Dataset entries

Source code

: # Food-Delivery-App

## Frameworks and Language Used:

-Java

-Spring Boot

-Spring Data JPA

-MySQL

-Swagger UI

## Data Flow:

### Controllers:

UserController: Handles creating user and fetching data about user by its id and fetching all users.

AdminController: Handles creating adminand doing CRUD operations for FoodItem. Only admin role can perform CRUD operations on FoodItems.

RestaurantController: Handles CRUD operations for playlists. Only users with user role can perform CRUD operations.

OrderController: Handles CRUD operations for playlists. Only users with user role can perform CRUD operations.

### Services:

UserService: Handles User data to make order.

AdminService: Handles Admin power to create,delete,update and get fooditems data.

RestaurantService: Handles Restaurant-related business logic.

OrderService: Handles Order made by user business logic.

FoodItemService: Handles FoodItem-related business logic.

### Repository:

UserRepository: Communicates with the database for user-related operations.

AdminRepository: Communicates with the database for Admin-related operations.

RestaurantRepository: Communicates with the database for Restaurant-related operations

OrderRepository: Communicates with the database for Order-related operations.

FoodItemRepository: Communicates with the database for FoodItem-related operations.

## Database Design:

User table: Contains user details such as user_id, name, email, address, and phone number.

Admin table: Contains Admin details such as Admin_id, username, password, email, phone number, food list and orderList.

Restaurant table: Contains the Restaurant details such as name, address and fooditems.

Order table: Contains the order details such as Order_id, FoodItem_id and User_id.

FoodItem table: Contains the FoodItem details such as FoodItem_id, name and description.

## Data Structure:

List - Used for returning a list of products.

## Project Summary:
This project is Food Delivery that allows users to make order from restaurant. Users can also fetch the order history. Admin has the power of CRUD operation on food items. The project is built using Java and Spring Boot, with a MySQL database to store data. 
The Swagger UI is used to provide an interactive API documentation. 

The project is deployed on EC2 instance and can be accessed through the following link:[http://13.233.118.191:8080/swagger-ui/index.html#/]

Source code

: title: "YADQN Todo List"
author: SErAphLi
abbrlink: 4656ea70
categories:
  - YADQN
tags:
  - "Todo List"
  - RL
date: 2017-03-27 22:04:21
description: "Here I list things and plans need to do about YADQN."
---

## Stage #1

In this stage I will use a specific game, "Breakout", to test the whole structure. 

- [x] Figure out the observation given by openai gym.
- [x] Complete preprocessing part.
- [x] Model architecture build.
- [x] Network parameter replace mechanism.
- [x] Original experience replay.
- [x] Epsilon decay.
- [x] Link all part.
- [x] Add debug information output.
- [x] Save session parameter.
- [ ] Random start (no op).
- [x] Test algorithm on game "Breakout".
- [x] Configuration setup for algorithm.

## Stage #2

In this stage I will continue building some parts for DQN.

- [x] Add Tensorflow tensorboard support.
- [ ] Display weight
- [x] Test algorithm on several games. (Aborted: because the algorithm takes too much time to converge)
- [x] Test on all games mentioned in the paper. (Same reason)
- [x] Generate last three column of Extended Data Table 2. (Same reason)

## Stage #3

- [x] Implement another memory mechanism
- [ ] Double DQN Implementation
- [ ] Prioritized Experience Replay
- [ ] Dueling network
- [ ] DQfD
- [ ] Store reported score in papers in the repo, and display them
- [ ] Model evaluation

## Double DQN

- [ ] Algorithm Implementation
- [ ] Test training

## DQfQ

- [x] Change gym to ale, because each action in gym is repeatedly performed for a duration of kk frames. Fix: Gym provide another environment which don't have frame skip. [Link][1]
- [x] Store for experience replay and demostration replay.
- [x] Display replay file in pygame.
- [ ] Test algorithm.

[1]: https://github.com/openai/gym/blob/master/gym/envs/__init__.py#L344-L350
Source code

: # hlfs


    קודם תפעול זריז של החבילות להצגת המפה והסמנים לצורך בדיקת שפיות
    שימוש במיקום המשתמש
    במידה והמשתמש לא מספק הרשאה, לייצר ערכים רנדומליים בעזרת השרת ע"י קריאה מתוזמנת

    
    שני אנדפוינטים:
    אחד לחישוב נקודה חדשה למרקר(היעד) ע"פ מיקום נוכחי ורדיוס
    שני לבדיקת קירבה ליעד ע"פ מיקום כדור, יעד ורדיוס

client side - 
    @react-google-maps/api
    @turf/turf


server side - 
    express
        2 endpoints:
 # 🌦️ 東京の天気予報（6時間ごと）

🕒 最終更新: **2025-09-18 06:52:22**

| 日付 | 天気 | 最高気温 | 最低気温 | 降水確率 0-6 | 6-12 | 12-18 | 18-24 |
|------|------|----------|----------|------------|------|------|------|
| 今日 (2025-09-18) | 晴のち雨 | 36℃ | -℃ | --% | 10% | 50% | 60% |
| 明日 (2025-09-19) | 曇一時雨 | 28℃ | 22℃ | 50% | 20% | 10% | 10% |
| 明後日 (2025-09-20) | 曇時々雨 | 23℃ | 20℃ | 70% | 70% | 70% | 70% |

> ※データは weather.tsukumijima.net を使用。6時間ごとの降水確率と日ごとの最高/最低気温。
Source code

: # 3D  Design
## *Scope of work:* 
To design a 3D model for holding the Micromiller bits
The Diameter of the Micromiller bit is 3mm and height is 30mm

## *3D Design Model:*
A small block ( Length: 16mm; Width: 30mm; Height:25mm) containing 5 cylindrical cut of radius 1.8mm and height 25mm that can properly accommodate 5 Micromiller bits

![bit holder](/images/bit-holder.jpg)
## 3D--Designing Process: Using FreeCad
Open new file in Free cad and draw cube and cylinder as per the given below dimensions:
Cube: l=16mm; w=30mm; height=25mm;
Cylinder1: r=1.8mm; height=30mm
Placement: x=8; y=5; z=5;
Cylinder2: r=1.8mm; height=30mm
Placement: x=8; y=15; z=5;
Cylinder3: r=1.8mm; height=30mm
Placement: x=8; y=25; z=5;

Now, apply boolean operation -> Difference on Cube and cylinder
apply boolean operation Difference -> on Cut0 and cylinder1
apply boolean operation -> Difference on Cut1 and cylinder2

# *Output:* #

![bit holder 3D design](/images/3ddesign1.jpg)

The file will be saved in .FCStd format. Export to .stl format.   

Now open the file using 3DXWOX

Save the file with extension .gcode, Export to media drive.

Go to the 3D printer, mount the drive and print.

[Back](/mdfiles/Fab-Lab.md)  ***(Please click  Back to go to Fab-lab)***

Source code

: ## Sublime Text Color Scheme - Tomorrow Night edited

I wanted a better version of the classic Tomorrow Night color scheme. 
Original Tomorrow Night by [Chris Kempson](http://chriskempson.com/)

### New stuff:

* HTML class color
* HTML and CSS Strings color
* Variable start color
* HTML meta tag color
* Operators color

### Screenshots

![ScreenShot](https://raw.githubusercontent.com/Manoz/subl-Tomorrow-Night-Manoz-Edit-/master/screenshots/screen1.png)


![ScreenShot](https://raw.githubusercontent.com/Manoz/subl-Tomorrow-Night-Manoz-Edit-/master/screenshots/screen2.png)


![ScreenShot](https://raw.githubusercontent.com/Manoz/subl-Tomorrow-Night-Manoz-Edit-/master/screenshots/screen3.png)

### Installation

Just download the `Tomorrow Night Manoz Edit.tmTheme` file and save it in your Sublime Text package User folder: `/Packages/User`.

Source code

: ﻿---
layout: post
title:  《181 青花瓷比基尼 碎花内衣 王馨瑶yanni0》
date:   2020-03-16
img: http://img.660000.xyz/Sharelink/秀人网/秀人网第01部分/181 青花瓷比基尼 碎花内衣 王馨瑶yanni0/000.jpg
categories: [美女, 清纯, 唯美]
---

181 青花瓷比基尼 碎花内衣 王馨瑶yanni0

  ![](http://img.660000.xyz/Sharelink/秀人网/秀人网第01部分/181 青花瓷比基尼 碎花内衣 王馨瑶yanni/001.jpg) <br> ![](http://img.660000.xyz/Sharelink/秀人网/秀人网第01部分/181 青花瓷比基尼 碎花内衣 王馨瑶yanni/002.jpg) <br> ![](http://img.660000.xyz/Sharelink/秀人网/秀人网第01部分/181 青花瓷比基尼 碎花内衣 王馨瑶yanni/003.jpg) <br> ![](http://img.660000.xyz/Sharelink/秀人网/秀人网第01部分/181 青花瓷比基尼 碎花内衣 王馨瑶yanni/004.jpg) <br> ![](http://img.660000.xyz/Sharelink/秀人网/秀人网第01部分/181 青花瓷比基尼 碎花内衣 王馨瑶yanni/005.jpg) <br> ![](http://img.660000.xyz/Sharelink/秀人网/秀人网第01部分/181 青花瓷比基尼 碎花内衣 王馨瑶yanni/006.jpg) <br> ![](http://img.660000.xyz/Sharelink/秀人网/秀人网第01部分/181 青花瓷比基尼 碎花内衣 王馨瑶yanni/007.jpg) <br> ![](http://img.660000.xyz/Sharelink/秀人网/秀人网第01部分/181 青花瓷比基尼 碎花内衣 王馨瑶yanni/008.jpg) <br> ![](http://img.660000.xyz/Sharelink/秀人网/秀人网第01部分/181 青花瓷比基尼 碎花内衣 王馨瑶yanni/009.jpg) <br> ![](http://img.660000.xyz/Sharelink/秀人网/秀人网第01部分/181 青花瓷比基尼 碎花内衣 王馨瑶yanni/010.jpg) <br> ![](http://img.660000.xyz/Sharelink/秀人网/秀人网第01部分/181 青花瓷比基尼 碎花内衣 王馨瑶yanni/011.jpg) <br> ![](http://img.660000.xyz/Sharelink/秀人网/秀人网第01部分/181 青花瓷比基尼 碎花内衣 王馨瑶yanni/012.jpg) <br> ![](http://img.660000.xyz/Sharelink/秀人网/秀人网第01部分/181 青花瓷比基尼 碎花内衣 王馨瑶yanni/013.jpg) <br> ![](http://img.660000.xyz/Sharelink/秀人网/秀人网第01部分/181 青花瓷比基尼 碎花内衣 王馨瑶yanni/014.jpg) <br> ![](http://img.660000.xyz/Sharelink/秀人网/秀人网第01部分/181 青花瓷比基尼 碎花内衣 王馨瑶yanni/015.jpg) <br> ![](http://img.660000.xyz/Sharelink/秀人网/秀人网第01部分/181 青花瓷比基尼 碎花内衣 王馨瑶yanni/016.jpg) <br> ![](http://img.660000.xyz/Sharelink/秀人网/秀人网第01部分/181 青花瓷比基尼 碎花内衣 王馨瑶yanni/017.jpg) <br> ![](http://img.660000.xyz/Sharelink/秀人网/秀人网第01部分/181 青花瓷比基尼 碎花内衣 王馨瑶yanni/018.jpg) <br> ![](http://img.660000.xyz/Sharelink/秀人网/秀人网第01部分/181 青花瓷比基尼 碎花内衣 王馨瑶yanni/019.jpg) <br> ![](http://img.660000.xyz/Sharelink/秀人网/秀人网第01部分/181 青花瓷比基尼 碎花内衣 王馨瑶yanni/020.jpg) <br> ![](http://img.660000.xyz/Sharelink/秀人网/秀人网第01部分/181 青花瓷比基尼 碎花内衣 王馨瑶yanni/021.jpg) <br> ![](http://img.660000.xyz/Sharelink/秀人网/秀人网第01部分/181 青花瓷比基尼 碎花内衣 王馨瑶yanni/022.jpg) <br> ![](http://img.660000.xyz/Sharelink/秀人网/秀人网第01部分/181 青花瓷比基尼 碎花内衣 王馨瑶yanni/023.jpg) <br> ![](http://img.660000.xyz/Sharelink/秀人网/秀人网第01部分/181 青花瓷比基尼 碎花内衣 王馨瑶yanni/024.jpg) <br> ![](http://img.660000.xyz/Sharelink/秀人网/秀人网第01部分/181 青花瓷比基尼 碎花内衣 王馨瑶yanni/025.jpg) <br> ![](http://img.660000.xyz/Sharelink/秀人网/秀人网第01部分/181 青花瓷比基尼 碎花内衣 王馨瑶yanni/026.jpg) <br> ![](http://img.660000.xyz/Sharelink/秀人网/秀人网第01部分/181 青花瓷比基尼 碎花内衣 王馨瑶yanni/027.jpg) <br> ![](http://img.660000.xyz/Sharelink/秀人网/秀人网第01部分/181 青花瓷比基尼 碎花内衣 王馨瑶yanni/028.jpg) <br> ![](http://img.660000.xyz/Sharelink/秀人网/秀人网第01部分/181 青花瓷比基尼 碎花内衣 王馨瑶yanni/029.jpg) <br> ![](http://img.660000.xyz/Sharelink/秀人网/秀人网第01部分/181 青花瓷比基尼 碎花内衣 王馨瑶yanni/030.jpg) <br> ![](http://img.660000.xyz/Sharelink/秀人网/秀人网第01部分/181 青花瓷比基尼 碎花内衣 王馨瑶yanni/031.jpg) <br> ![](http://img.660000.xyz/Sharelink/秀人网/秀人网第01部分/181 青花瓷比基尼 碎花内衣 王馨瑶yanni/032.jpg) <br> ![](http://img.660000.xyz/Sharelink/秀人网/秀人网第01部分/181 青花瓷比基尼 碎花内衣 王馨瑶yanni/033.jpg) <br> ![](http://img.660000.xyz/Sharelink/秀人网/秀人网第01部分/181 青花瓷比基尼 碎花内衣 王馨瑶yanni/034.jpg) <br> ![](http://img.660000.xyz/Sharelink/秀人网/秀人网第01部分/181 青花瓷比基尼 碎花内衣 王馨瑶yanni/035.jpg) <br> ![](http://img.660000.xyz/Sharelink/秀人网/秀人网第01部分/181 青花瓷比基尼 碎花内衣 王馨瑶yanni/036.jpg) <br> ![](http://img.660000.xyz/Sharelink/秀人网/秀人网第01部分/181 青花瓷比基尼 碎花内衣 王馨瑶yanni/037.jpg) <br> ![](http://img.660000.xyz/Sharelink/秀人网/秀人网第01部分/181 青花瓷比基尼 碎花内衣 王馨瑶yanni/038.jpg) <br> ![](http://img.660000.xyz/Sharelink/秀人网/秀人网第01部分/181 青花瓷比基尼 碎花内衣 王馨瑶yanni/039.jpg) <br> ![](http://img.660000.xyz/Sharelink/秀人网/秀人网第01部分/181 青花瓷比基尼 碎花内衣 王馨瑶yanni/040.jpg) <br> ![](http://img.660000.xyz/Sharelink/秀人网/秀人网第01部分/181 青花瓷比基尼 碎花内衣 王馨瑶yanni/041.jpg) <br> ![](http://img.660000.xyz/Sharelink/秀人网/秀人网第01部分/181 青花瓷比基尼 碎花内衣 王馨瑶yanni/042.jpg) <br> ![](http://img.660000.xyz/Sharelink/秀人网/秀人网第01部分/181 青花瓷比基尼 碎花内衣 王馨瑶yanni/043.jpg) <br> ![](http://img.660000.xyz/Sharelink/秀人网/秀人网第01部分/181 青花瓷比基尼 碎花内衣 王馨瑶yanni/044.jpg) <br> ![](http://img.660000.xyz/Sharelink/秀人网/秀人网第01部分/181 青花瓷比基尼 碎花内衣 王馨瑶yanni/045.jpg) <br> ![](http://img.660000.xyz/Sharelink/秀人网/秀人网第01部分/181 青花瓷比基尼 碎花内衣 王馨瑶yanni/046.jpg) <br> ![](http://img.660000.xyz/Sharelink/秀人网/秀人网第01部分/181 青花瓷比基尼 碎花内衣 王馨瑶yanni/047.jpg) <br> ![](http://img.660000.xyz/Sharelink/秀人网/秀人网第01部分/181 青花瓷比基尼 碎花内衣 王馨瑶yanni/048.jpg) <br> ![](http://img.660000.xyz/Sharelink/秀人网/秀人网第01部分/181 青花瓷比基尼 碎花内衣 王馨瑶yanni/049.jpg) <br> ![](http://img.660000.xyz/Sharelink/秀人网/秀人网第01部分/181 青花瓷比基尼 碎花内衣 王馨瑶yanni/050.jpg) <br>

Problem to work on: Your answer should be the lines above, from the line containing "Open new file" up to and including the line containing "Now, apply boolean", reproduced exactly and with nothing else.

Exercise solution:
Open new file in Free cad and draw cube and cylinder as per the given below dimensions:
Cube: l=16mm; w=30mm; height=25mm;
Cylinder1: r=1.8mm; height=30mm
Placement: x=8; y=5; z=5;
Cylinder2: r=1.8mm; height=30mm
Placement: x=8; y=15; z=5;
Cylinder3: r=1.8mm; height=30mm
Placement: x=8; y=25; z=5;

Now, apply boolean operation -> Difference on Cube and cylinder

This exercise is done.